In recent years, Christian and his colleagues have learned how to use lightning as a proxy for storms with strong updrafts and much "mixed phase" precipitation (mixed rain, ice, and snow). "We believe that by observing lightning from space, we can now estimate both the distribution of intense convection around the globe and the amount of mixed phase precipitation being processed," said Christian.

The close coupling of lightning activity with storm convection dynamics lends the OTD database its value as a global change research tool. With a lightning database compiled over time, scientists can map the spatial distribution and temporal (time-based) variability of global lightning and thunderstorm activity. Moreover, in their search for important indications of global climate change, scientists will be able to compare the lightning database with other global climatological data sets, Christian said. On time scales ranging from seasonal, to annual, to interannual, scientists are comparing global variations of lightning with coincident variations in the rates and amounts of convective precipitation to learn more about the relationship between these variables.

With such research potential in mind, scientists at NASA's Marshall Space Flight Center began exploring the concept of OTD in the 1980s. A decade later, OTD was selected for development as part of NASA's Earth Observing System (EOS), and in less than a year the OTD development team designed, built, calibrated, and delivered the instrument. "We've got mankind's first truly global, detailed, high-resolution lightning database now because of this fast-track approach," said Christian. "We're delighted that we were able to get to orbit so rapidly and that the system has worked so well since it's been in orbit."

The OTD sensor was designed to fly on a small spacecraft for only two years. OTD was succeeded by the EOS Lightning Imaging Sensor (LIS), with Christian as its Principal Investigator. LIS was launched on the Tropical Rainfall Measuring Mission (TRMM), a joint effort of NASA and Japan's National Space Development Agency.

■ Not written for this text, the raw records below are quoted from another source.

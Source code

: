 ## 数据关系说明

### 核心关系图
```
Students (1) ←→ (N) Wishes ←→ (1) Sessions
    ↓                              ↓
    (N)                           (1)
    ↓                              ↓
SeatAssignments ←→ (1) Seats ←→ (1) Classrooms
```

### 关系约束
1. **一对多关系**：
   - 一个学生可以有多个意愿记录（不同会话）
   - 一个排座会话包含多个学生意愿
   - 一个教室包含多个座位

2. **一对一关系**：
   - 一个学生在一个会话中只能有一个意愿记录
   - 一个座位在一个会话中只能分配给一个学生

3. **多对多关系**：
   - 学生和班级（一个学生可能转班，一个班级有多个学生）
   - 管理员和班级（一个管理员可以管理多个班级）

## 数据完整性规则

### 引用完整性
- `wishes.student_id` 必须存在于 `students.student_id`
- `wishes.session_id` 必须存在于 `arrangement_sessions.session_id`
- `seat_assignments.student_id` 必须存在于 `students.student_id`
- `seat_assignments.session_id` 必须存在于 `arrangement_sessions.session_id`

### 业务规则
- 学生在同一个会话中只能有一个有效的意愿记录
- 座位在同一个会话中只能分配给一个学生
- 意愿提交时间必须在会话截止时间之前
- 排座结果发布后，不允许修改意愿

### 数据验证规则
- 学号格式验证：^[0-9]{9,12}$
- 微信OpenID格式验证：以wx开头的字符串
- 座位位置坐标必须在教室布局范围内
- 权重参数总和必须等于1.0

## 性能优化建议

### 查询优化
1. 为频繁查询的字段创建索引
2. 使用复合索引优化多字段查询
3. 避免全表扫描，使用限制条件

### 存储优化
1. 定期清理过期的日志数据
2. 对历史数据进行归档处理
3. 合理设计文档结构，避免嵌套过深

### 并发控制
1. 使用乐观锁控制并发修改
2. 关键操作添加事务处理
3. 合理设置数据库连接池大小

LIS flies with a suite of other TRMM sensors measuring multiple geophysical processes and parameters. Because LIS makes simultaneous measurements with radars, microwave radiometers, visible and infrared imagers, Christian said, his team is able to relate lightning data with storm dynamics and precipitation as measured by the other instruments.

Additionally, because TRMM flies in a lower inclination orbit than OTD, LIS is better suited for studies of the tropics, said Christian. LIS will be a higher performance instrument, he added, thanks in part to the pathfinding and intellectual heritage provided by OTD. In the end, the world's most complete lightning database, launched with OTD, has grown with LIS lightning data and increased in value as a global climatological record.



Christian, H. J., R. J. Blakeslee, and S. J. Goodman, 1989. The detection of lightning from geostationary orbit. Journal of Geophysical Research 94:13,329-37.

Christian, H. J., R. J. Blakeslee, and S. J. Goodman, 1992. Lightning Imaging Sensor (LIS) for the Earth Observing System, NASA Technical Memorandum 4350, MSFC, Huntsville, AL, February 1992.

Raghavan, R., S. Goodman, P. Meyer, B. Boldi, A. Matlin, M. Weber, E. Williams, D. Sharp, S. Hodanish, J. Madura, and C. Lennon, 1997. A real-time examination of the incremental value of lightning data in diagnosing convective storm characteristics, Preprints, Seventh AMS Conference on Aviation, Range, and Aerospace Meteorology, AMS, Boston, MA, pp. 279-283.